(What you will do) Which lines come from the start of the records through the line that holds "Hermitian symmetry as"? Write them out word for word.

********

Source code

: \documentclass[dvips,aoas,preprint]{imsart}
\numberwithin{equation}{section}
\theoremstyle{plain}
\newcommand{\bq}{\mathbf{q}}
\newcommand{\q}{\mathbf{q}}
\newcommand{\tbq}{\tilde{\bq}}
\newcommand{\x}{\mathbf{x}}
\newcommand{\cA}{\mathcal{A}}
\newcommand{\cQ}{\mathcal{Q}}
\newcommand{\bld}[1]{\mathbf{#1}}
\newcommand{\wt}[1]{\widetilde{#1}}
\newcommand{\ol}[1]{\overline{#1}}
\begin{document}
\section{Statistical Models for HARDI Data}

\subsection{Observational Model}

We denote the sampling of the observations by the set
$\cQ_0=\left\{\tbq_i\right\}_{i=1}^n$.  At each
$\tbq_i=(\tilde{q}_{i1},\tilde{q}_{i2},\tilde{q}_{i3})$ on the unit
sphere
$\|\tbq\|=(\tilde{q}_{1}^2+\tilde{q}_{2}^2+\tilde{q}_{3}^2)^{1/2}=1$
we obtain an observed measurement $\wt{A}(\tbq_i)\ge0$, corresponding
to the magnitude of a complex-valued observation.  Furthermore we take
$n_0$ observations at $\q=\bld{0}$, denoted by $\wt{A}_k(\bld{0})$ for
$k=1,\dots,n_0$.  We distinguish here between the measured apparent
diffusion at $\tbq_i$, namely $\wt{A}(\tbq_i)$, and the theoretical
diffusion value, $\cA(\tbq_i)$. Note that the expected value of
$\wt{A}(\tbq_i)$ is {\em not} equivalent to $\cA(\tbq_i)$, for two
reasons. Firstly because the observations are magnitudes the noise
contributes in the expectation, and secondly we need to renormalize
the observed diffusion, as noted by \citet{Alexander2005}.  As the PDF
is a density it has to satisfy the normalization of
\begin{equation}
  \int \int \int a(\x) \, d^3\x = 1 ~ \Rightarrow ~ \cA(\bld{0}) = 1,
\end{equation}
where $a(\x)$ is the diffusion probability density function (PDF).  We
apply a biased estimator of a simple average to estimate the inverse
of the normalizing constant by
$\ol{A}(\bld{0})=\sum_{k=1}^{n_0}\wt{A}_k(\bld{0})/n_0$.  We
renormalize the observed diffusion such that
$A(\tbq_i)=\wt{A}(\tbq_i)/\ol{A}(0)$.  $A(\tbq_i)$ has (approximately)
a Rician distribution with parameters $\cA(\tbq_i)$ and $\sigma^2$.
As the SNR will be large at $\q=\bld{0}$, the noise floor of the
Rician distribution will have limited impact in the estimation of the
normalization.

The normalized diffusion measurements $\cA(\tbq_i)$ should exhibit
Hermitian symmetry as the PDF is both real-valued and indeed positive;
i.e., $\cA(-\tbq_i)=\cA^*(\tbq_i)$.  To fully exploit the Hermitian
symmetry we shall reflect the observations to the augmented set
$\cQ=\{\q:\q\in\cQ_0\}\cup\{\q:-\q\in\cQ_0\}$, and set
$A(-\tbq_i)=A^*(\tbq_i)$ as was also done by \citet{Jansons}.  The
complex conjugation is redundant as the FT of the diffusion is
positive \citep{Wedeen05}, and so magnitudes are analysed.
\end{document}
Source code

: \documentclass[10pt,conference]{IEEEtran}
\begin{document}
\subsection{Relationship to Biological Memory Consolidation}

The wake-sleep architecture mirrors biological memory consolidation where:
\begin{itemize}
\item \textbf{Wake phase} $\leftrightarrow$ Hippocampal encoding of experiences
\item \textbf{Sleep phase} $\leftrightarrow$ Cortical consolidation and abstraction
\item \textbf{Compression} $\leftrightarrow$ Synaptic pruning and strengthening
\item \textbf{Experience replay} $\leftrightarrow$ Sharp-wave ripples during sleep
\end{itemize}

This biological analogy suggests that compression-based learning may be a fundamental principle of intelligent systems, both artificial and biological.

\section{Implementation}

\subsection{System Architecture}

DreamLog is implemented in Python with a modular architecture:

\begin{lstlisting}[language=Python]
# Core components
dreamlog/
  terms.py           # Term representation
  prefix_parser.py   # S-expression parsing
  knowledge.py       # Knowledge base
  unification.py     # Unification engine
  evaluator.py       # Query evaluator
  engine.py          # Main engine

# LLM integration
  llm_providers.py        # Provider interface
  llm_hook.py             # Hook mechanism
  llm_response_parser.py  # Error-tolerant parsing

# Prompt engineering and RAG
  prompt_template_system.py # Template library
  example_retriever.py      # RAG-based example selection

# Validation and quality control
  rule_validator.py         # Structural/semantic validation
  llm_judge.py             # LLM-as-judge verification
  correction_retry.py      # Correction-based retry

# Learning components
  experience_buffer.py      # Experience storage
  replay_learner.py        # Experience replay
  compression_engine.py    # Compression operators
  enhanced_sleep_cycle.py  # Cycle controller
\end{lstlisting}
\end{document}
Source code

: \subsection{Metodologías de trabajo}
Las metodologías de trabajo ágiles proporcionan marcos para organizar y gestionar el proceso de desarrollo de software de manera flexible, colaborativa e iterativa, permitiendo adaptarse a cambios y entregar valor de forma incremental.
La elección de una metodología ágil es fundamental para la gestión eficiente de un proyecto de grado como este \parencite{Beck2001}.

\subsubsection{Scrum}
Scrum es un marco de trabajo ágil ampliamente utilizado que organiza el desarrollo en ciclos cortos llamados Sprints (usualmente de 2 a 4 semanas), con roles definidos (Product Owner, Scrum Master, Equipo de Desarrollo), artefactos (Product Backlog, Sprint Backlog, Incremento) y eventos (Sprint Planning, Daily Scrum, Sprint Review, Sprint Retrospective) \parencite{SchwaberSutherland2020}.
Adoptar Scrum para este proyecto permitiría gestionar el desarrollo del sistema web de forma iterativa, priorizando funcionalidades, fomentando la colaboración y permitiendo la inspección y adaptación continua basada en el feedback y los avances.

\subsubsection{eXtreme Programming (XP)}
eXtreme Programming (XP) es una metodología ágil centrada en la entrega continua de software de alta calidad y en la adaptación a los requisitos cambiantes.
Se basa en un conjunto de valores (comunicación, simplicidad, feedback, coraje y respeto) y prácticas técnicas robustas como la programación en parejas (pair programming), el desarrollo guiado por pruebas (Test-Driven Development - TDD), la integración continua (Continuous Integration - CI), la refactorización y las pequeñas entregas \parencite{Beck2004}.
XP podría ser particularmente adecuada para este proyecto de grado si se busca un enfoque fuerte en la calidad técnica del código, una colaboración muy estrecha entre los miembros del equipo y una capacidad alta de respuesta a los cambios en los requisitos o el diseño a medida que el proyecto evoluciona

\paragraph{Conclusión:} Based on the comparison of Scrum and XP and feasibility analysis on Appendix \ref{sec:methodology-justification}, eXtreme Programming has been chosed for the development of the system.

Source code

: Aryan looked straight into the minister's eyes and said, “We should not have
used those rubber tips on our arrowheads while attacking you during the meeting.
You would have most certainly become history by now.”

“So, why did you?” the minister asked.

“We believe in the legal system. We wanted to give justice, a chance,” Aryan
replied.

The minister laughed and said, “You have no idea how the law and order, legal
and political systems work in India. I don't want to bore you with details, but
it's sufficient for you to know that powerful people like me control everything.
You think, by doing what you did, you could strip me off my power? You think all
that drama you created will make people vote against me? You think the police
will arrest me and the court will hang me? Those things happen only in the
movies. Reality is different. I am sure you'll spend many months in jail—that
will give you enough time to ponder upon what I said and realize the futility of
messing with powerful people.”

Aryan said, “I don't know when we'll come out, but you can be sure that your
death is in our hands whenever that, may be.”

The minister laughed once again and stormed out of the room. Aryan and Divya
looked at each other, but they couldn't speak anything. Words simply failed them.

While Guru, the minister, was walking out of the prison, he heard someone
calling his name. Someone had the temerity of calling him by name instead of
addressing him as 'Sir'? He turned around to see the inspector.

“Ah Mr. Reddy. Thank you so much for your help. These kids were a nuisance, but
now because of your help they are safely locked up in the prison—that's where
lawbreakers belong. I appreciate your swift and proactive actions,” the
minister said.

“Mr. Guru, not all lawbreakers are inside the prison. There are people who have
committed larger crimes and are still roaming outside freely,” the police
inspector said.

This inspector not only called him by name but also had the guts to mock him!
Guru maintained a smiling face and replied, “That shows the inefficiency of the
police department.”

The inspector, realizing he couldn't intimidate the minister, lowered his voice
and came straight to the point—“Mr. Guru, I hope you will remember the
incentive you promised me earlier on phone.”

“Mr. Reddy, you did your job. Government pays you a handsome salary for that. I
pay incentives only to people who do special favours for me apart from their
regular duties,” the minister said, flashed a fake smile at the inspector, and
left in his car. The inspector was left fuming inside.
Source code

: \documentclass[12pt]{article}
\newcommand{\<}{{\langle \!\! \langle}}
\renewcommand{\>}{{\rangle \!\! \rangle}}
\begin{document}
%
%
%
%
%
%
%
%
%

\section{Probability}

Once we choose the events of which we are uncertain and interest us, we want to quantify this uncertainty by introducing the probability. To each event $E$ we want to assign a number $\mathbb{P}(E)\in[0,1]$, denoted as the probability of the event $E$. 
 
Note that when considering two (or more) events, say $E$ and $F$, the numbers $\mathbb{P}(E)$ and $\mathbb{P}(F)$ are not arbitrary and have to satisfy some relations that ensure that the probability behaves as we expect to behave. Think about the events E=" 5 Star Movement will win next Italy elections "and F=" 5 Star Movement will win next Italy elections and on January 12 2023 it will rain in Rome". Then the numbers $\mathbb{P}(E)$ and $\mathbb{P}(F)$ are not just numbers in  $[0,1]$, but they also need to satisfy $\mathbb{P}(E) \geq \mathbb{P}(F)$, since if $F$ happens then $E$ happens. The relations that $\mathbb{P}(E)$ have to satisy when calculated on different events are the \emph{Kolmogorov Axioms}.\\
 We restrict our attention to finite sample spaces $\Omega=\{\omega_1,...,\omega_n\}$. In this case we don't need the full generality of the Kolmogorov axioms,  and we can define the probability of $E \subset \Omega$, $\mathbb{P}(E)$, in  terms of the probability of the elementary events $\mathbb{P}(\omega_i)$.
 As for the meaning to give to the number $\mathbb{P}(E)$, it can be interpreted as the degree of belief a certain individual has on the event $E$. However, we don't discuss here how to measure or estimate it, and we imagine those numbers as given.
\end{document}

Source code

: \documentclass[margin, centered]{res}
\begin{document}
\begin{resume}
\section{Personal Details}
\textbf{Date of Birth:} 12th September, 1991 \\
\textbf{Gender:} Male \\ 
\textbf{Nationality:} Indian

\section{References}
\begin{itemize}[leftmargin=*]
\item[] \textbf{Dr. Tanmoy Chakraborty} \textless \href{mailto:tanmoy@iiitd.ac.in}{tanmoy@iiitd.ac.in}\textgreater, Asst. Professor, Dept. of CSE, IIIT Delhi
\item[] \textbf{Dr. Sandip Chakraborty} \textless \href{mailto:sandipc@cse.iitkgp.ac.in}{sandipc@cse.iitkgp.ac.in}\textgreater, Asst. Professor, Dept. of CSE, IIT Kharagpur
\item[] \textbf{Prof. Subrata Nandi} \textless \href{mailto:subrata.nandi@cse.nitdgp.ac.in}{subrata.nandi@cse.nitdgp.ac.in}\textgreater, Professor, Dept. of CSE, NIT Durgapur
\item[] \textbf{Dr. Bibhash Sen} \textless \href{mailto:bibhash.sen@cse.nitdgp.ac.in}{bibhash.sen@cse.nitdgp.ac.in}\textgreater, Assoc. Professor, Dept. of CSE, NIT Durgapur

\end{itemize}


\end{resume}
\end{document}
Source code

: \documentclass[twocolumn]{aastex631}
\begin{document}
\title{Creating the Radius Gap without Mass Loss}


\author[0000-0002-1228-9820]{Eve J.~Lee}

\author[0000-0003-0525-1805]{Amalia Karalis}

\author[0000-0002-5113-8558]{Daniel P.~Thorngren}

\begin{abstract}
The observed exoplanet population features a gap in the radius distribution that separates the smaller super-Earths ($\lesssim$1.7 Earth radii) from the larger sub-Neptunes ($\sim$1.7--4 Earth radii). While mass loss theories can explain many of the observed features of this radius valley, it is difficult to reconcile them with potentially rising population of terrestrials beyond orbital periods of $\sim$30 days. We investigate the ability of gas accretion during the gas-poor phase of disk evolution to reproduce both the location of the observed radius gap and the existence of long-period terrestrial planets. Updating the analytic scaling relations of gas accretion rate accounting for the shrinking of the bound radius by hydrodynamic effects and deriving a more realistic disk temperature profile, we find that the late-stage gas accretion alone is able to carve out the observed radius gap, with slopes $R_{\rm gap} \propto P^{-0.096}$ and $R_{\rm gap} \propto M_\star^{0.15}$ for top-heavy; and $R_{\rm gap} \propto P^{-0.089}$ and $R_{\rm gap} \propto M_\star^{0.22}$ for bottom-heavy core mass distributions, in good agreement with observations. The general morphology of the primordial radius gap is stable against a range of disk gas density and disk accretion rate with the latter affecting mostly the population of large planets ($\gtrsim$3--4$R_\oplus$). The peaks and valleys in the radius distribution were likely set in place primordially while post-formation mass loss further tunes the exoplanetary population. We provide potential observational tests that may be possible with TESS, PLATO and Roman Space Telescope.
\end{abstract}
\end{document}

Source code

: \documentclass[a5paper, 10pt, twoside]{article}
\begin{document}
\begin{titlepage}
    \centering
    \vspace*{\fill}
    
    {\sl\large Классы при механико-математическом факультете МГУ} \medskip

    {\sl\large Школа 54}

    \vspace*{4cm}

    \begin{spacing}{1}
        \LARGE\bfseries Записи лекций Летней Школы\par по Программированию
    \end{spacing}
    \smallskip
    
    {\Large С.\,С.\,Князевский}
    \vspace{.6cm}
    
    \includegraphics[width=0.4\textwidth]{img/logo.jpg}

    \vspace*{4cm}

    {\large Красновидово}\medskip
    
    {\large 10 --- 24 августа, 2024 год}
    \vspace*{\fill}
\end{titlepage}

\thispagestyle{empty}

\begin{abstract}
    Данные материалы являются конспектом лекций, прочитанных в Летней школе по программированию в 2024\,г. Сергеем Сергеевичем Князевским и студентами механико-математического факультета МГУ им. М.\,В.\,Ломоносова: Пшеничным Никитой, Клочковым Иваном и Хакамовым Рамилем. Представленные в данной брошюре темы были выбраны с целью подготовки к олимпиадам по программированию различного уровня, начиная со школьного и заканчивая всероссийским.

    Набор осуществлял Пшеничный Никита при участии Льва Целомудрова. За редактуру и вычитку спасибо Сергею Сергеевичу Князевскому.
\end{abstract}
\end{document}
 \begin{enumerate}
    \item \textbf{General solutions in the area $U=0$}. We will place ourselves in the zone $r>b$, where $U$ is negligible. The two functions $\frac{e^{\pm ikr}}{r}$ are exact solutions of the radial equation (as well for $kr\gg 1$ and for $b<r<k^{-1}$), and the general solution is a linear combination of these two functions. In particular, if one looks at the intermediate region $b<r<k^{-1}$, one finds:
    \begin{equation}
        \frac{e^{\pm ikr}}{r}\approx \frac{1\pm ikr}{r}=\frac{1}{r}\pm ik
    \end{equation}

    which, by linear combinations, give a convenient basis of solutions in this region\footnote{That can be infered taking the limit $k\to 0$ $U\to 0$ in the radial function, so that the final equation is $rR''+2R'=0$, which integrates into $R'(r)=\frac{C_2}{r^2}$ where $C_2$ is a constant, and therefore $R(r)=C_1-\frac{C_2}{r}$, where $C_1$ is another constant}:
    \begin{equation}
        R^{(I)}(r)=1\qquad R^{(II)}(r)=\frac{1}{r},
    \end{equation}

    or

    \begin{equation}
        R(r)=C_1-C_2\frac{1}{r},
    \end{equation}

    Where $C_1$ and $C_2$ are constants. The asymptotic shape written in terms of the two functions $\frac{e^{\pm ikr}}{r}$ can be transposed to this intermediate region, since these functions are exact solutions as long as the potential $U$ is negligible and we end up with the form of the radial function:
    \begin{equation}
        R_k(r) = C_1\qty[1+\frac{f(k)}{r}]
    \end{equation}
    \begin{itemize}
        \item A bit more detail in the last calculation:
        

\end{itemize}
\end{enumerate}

********

(Task output)
Source code

: \documentclass[dvips,aoas,preprint]{imsart}
\numberwithin{equation}{section}
\theoremstyle{plain}
\newcommand{\bq}{\mathbf{q}}
\newcommand{\q}{\mathbf{q}}
\newcommand{\tbq}{\tilde{\bq}}
\newcommand{\x}{\mathbf{x}}
\newcommand{\cA}{\mathcal{A}}
\newcommand{\cQ}{\mathcal{Q}}
\newcommand{\bld}[1]{\mathbf{#1}}
\newcommand{\wt}[1]{\widetilde{#1}}
\newcommand{\ol}[1]{\overline{#1}}
\begin{document}
\section{Statistical Models for HARDI Data}

\subsection{Observational Model}

We denote the sampling of the observations by the set
$\cQ_0=\left\{\tbq_i\right\}_{i=1}^n$.  At each
$\tbq_i=(\tilde{q}_{i1},\tilde{q}_{i2},\tilde{q}_{i3})$ on the unit
sphere
$\|\tbq\|=(\tilde{q}_{1}^2+\tilde{q}_{2}^2+\tilde{q}_{3}^2)^{1/2}=1$
we obtain an observed measurement $\wt{A}(\tbq_i)\ge0$, corresponding
to the magnitude of a complex-valued observation.  Furthermore we take
$n_0$ observations at $\q=\bld{0}$, denoted by $\wt{A}_k(\bld{0})$ for
$k=1,\dots,n_0$.  We distinguish here between the measured apparent
diffusion at $\tbq_i$, namely $\wt{A}(\tbq_i)$, and the theoretical
diffusion value, $\cA(\tbq_i)$. Note that the expected value of
$\wt{A}(\tbq_i)$ is {\em not} equivalent to $\cA(\tbq_i)$, for two
reasons. Firstly because the observations are magnitudes the noise
contributes in the expectation, and secondly we need to renormalize
the observed diffusion, as noted by \citet{Alexander2005}.  As the PDF
is a density it has to satisfy the normalization of
\begin{equation}
  \int \int \int a(\x) \, d^3\x = 1 ~ \Rightarrow ~ \cA(\bld{0}) = 1,
\end{equation}
where $a(\x)$ is the diffusion probability density function (PDF).  We
apply a biased estimator of a simple average to estimate the inverse
of the normalizing constant by
$\ol{A}(\bld{0})=\sum_{k=1}^{n_0}\wt{A}_k(\bld{0})/n_0$.  We
renormalize the observed diffusion such that
$A(\tbq_i)=\wt{A}(\tbq_i)/\ol{A}(0)$.  $A(\tbq_i)$ has (approximately)
a Rician distribution with parameters $\cA(\tbq_i)$ and $\sigma^2$.
As the SNR will be large at $\q=\bld{0}$, the noise floor of the
Rician distribution will have limited impact in the estimation of the
normalization.

The normalized diffusion measurements $\cA(\tbq_i)$ should exhibit
Hermitian symmetry as the PDF is both real-valued and indeed positive;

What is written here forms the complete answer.